Is the above code the standard thing to use if you have an array and
really don't want to count the number of elements? Using sizeof?
 
L

Lew Pitcher

Lew Pitcher wrote:

[snip]
FWIW, from the algorithm and data given on the Wikipedia page, I
coded this

#include <stdio.h>
#include <stdlib.h>
#include <math.h>

double StdDev(unsigned int samplesize, double population[])
{
double sum, mean, spread;
unsigned int index;

if (samplesize == 0) return 0.0; /* catch obvious error */

/* compute mean of sample population */
for (index = 0, sum = 0.0 ; index < samplesize; ++index)
sum += population[index];
mean = sum / samplesize;

/* compute variances */
for (index = 0, sum = 0.0 ; index < samplesize; ++index)
{
double delta;

delta = population[index] - mean;
sum += (delta * delta);

Is this really saying sum=sum+(delta*delta);
Yes

And the parenthsis is for precedence?

Not really. The parenthesis here are a visual cue to the programmer. They
are unnecessary for the logic; the expression would compute the same
without the parenthesis.
}
return sqrt(sum/samplesize); /* standard deviation */
}

/*
** Population values taken from the Wikipedia example
*/
int main(void)
{
double pop[] = {2,4,4,4,5,5,7,9};
unsigned int popsize = (sizeof(pop) / sizeof(pop[0]));

Is the above code the standard thing to use if you have an array and
really don't want to count the number of elements? Using sizeof?

(sizeof(array) / sizeof(array[0])) is a fairly standard way to determine the
number of elements in an array. You could call it an idiom.
 
F

Fred

On June 5, 2011 14:25, in comp.lang.c, (e-mail address removed) wrote:
    I have some code here and a snippet of unfinished, untested code
    which
is an attempt at a function called stddev. This is of course meant to
calculate a standard deviation. [snip]
double stddev(double mean, double *prices)
{
    double price = 0.0;
    int i = 0;
    for (; i < prices; ++i) {
 if (prices > mean) {
     price = prices - mean;
     return prices;
 } else if (prices < mean) {
     price = mean - prices;
     return prices;
 }


FWIW, from the algorithm and data given on the Wikipedia page, I coded this

  #include <stdio.h>
  #include <stdlib.h>
  #include <math.h>

  double StdDev(unsigned int samplesize, double population[])
  {
    double sum, mean, spread;
    unsigned int index;

    if (samplesize == 0) return 0.0;    /* catch obvious error */

    /* compute mean of sample population */
    for (index = 0, sum = 0.0 ; index < samplesize; ++index)
      sum += population[index];
    mean = sum / samplesize;

    /* compute variances */
    for (index = 0, sum = 0.0 ; index < samplesize; ++index)
    {
      double delta;

      delta = population[index] - mean;
      sum += (delta * delta);
    }
    return sqrt(sum/samplesize); /* standard deviation */
  }

  /*
  ** Population values taken from the Wikipedia example
  */
  int main(void)
  {
    double pop[] = {2,4,4,4,5,5,7,9};
    unsigned int popsize = (sizeof(pop) / sizeof(pop[0]));

    printf("The standard deviation = %f\n",StdDev(popsize,pop));

    return EXIT_SUCCESS;
  }

When I compile and run this code
  $ cc -lm -o stddev stddev.c
  $ stddev
  The standard deviation = 2.000000
  $
I get the same Standard Deviation value as the Wikipedia article's example


The above algorithm, while mathematically correct, is not good enough
for a computer.
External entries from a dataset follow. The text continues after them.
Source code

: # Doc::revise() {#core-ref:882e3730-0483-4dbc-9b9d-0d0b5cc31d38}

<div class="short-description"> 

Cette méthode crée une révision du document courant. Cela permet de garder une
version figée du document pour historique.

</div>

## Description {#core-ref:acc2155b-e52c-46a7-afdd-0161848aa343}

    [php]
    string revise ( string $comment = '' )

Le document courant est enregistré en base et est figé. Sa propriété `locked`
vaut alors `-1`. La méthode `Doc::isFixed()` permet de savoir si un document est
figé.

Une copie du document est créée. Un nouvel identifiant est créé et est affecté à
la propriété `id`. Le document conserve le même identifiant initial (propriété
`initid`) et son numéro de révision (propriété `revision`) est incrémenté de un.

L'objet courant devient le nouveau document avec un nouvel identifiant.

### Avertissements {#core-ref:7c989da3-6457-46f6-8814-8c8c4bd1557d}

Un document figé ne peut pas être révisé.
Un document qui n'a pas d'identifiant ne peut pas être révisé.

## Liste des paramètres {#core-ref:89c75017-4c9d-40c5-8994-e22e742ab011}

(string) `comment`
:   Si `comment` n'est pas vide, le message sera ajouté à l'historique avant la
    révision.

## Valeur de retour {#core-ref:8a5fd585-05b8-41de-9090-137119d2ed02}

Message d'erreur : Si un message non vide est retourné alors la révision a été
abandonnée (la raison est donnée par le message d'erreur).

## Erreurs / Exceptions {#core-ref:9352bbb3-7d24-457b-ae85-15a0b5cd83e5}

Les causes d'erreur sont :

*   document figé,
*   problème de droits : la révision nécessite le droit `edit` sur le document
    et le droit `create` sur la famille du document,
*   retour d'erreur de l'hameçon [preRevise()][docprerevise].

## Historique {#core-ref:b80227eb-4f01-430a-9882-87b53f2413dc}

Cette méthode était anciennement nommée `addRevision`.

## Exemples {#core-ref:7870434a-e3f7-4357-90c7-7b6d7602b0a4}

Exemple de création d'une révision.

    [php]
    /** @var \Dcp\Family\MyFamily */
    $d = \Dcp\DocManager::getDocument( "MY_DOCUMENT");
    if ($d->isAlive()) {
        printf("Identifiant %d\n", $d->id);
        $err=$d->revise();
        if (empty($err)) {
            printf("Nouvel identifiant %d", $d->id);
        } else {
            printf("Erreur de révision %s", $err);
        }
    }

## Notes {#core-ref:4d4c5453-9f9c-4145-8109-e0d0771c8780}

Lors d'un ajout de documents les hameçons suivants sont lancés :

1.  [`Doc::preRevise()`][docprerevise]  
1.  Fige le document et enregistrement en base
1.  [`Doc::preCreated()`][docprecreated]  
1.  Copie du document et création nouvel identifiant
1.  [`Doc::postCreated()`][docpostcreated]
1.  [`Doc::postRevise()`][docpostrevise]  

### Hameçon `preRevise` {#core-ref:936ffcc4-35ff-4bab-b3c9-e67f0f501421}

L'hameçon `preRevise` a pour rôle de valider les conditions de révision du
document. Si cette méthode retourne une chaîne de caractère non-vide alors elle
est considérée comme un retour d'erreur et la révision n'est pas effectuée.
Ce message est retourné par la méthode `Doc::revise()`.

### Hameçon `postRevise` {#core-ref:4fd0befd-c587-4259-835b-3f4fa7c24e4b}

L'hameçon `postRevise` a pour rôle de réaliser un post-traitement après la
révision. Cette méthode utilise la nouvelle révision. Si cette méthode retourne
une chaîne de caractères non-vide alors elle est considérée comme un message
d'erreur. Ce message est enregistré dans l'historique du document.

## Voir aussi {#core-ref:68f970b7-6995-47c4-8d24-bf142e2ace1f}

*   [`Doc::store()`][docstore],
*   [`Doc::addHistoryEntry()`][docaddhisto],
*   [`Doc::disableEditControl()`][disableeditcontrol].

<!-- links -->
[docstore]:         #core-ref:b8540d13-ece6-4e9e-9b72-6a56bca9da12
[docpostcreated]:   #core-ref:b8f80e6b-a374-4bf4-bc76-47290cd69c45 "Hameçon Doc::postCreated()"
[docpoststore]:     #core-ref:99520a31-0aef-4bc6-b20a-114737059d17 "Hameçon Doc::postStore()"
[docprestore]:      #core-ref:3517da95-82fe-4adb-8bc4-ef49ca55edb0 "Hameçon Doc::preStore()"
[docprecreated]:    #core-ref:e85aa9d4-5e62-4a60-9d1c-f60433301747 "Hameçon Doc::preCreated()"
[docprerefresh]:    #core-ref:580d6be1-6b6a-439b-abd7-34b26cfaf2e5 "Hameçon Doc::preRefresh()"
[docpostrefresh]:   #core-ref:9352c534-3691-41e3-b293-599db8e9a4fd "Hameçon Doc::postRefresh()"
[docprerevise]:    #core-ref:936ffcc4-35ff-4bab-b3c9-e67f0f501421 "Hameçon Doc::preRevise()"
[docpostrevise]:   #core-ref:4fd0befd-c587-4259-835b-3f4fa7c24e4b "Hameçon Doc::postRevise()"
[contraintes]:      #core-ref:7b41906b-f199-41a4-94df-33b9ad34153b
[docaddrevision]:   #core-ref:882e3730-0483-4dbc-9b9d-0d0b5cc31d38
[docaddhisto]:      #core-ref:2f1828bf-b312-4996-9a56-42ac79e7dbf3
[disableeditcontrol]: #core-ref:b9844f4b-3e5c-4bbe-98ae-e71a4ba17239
If your population is very large, or the individual
items in the population vary greatly in magnitude, you may run into
severe truncation and roundoff errors.

A more accurate way is to include the Leveque computational
correction,
computing the variance as:

var = { sum[(x - mean)^2] - (1/n)*sum[(x - mean) } / (n-1)
then stddev = sqrt(var)

Note that you computing the mean is not really as simple as summing
the
items and dividing by the number of items. What happens on a 32-bit
machine if the first item is of magnitude 10^18, followed by 10^20
items that are of magnitude 1? None of the latter items will
contribute to your sum, and your answer will be a couple of orders of
magnitude in error.
 
F

Fred

On June 5, 2011 14:57, in comp.lang.c, (e-mail address removed) wrote:
On June 5, 2011 14:25, in comp.lang.c, (e-mail address removed) wrote:
    I have some code here and a snippet of unfinished, untested code
    which
is an attempt at a function called stddev. This is of course meant to
calculate a standard deviation.
[snip]
double stddev(double mean, double *prices)
{
    double price = 0.0;
    int i = 0;
    for (; i < prices; ++i) {
 if (prices > mean) {
     price = prices - mean;
     return prices;
 } else if (prices < mean) {
     price = mean - prices;
     return prices;
 }

FWIW, from the algorithm and data given on the Wikipedia page, I coded this
  #include <stdio.h>
  #include <stdlib.h>
  #include <math.h>
  double StdDev(unsigned int samplesize, double population[])
  {
    double sum, mean, spread;
    unsigned int index;
    if (samplesize == 0) return 0.0;    /* catch obvious error */
    /* compute mean of sample population */
    for (index = 0, sum = 0.0 ; index < samplesize; ++index)
      sum += population[index];
    mean = sum / samplesize;
    /* compute variances */
    for (index = 0, sum = 0.0 ; index < samplesize; ++index)
    {
      double delta;
      delta = population[index] - mean;
      sum += (delta * delta);
    }
    return sqrt(sum/samplesize); /* standard deviation */
  }
  /*
  ** Population values taken from the Wikipedia example
  */
  int main(void)
  {
    double pop[] = {2,4,4,4,5,5,7,9};
    unsigned int popsize = (sizeof(pop) / sizeof(pop[0]));
    printf("The standard deviation = %f\n",StdDev(popsize,pop));
    return EXIT_SUCCESS;
  }
When I compile and run this code
  $ cc -lm -o stddev stddev.c
  $ stddev
  The standard deviation = 2.000000
  $
I get the same Standard Deviation value as the Wikipedia article's example

The above algorithm, while mathematically correct, is not good enough
for a computer. If your population is very large, or the individual
items in the population vary greatly in magnitude, you may run into
severe truncation and roundoff errors.

A more accurate way is to include the Leveque computational
correction,
computing the variance as:

var = { sum[(x - mean)^2] - (1/n)*sum[(x - mean) } / (n-1)
then stddev = sqrt(var)




Oops, missing a square. The variance with Leveque correction is


{ sum[(x - mean)^2] - (1/n)* sum[(x - mean)]^2 } / (n-1)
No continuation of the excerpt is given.